Researchers have combined the efforts of two kinds of bacteria to produce hydrogen in a bioreactor, with the product from one providing food for the other. According to an article in the August issue of Microbiology Today, this technology has an added bonus: leftover enzymes can be used to scavenge precious metals from spent automotive catalysts to help make fuel cells that convert hydrogen into energy.
Hydrogen has three times more potential energy by weight than petrol, making it the highest energy-content fuel available. Research into using bacteria to produce hydrogen has been revived thanks to the rising profile of energy issues.

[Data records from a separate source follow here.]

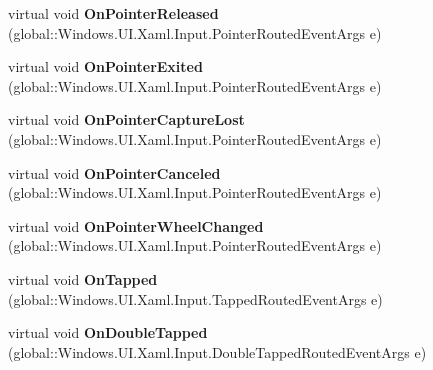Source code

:\begin{DoxyCompactItemize}
virtual void {\bfseries On\+Pointer\+Released} (global\+::\+Windows.\+U\+I.\+Xaml.\+Input.\+Pointer\+Routed\+Event\+Args e)
\item 
\mbox{\label{class_windows_1_1_u_i_1_1_xaml_1_1_controls_1_1_control_a57ecaf6968ada920336dd8afd70ad576}} 
virtual void {\bfseries On\+Pointer\+Exited} (global\+::\+Windows.\+U\+I.\+Xaml.\+Input.\+Pointer\+Routed\+Event\+Args e)
\item 
\mbox{\label{class_windows_1_1_u_i_1_1_xaml_1_1_controls_1_1_control_a2f9ad5125fbed9d126ebcfd2b0fe794c}} 
virtual void {\bfseries On\+Pointer\+Capture\+Lost} (global\+::\+Windows.\+U\+I.\+Xaml.\+Input.\+Pointer\+Routed\+Event\+Args e)
\item 
\mbox{\label{class_windows_1_1_u_i_1_1_xaml_1_1_controls_1_1_control_a94fec4012722a7b1310cbc30233b7940}} 
virtual void {\bfseries On\+Pointer\+Canceled} (global\+::\+Windows.\+U\+I.\+Xaml.\+Input.\+Pointer\+Routed\+Event\+Args e)
\item 
\mbox{\label{class_windows_1_1_u_i_1_1_xaml_1_1_controls_1_1_control_a05f4eb2e6e829dbc04ce27f21650e77d}} 
virtual void {\bfseries On\+Pointer\+Wheel\+Changed} (global\+::\+Windows.\+U\+I.\+Xaml.\+Input.\+Pointer\+Routed\+Event\+Args e)
\item 
\mbox{\label{class_windows_1_1_u_i_1_1_xaml_1_1_controls_1_1_control_a520b4f7b836bf087965e32998fd5898e}} 
virtual void {\bfseries On\+Tapped} (global\+::\+Windows.\+U\+I.\+Xaml.\+Input.\+Tapped\+Routed\+Event\+Args e)
\item 
\mbox{\label{class_windows_1_1_u_i_1_1_xaml_1_1_controls_1_1_control_a3e02cbf66e1030379acbcae595e718b7}} 
virtual void {\bfseries On\+Double\+Tapped} (global\+::\+Windows.\+U\+I.\+Xaml.\+Input.\+Double\+Tapped\+Routed\+Event\+Args e)
\item 
\mbox{\label{class_windows_1_1_u_i_1_1_xaml_1_1_controls_1_1_control_a8cceeae67a7b01f8f18f30b0e6cf83c6}} 

\end{DoxyCompactItemize}
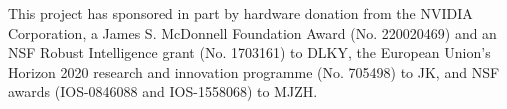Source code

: This project has sponsored in part by hardware donation from the NVIDIA Corporation, a James S. McDonnell Foundation Award (No. 220020469) and an NSF Robust Intelligence grant (No. 1703161) to DLKY, the European Union's Horizon 2020 research and innovation programme (No. 705498) to JK, and NSF awards (IOS-0846088 and IOS-1558068) to MJZH. 
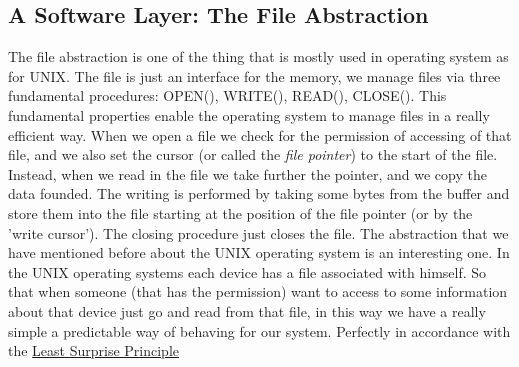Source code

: \documentclass{article}
\begin{document}
    \subsection{A Software Layer: The File Abstraction}
      The file abstraction is one of the thing that is mostly used in 
      operating system as for UNIX. The file is just an interface for the 
      memory, we manage files via three fundamental procedures: OPEN(), WRITE(),
      READ(), CLOSE(). This fundamental properties enable the operating system to manage
      files in a really efficient way. When we open a file we check for the permission 
      of accessing of that file, and we also set the cursor (or called the \textit{file pointer}) 
      to the start of the file. Instead, when we read in the file we take further the pointer, and we copy the data founded.
      The writing is performed by taking some bytes from the buffer and store them into 
      the file starting at the position of the file pointer (or by the 'write cursor').
      The closing procedure just closes the file. The abstraction that we have 
      mentioned before about the UNIX operating system is an interesting one. In the 
      UNIX operating systems each device has a file associated with himself. So that 
      when someone (that has the permission) want to access to some information about
      that device just go and read from that file, in this way we have a really 
      simple a predictable way of behaving for our system. Perfectly in accordance with
      the \underline{Least Surprise Principle}
\end{document}
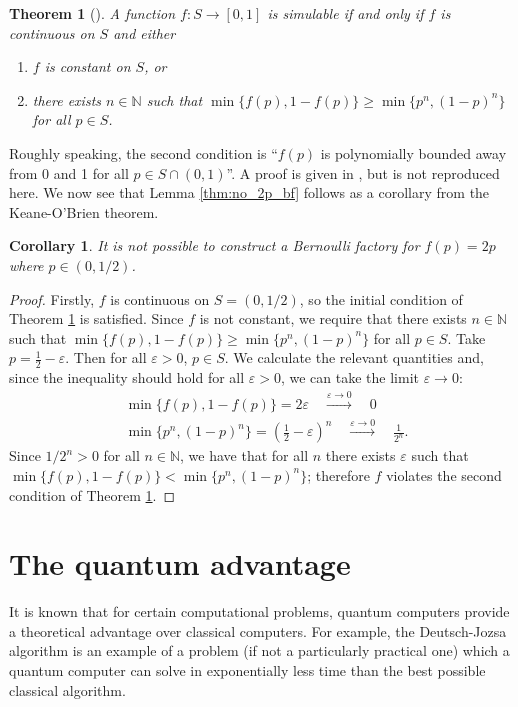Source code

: \documentclass{article}
\newtheorem{thm}{Theorem}
\newtheorem{cor}{Corollary}
\theoremstyle{definition}
\begin{document}
\begin{thm}[\citet{keane1994}]\label{thm:KOB}
A function $f:S\to[0,1]$ is simulable if and only if $f$ is continuous on $S$ and either
\begin{enumerate}[label=(\alph*)]
\item $f$ is constant on $S$, or
\item there exists $n\in\mathbb{N}$ such that $\min\{f(p),1-f(p)\} \geq \min\{p^n, (1-p)^n\}$ for all $p\in S$.
\end{enumerate}
\end{thm}

Roughly speaking, the second condition is ``$f(p)$ is polynomially bounded away from 0 and 1 for all $p\in S\cap(0,1)$''. A proof is given in \citet{keane1994}, but is not reproduced here. We now see that Lemma \ref{thm:no_2p_bf} follows as a corollary from the Keane-O'Brien theorem.
\begin{cor}
It is not possible to construct a Bernoulli factory for $f(p)=2p$ where $p\in(0,1/2)$.
\end{cor}
\begin{proof}
Firstly, $f$ is continuous on $S=(0,1/2)$, so the initial condition of Theorem \ref{thm:KOB} is satisfied.
Since $f$ is not constant, we require that there exists $n\in\mathbb{N}$ such that $\min\{f(p),1-f(p)\} \geq \min\{p^n, (1-p)^n\}$ for all $p\in S$.
Take $p=\frac{1}{2} - \varepsilon$. Then for all $\varepsilon>0$, $p\in S$.
We calculate the relevant quantities and, since the inequality should hold for all $\varepsilon>0$,  we can take the limit $\varepsilon\to 0$:
\begin{align*}
&\min\{f(p),1-f(p)\} = 2\varepsilon \quad \overset{\varepsilon\to 0}{\longrightarrow}\quad 0 \\
&\min\{p^n, (1-p)^n\} = \left( \frac{1}{2} - \varepsilon \right)^n \quad \overset{\varepsilon\to 0}{\longrightarrow}\quad \frac{1}{2^n}.
\end{align*}
Since $1/2^n >0$ for all $n\in\mathbb{N}$, we have that for all $n$ there exists $\varepsilon$ such that $\min\{f(p),1-f(p)\} < \min\{p^n, (1-p)^n\}$; therefore $f$ violates the second condition of Theorem \ref{thm:KOB}.
\end{proof}

\section{The quantum advantage}
It is known that for certain computational problems, quantum computers provide a theoretical advantage over classical computers. For example, the Deutsch-Jozsa algorithm \citep{deutsch1992} is an example of a problem (if not a particularly practical one) which a quantum computer can solve in exponentially less time than the best possible classical algorithm.
\end{document}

We throw away a third of our food in the UK, wasting 7 million tonnes a year. The majority of this is currently sent to landfill where it produces gases like methane, which is a greenhouse gas 25 more potent than carbon dioxide. Following some major advances in the technology used to make "biohydrogen", this waste can now be turned into valuable energy.
"There are special and yet prevalent circumstances under which micro-organisms have no better way of gaining energy than to release hydrogen into their environment," said Dr Mark Redwood from the University of Birmingham. "Microbes such as heterotrophs, cyanobacteria, microalgae and purple bacteria all produce biohydrogen in different ways."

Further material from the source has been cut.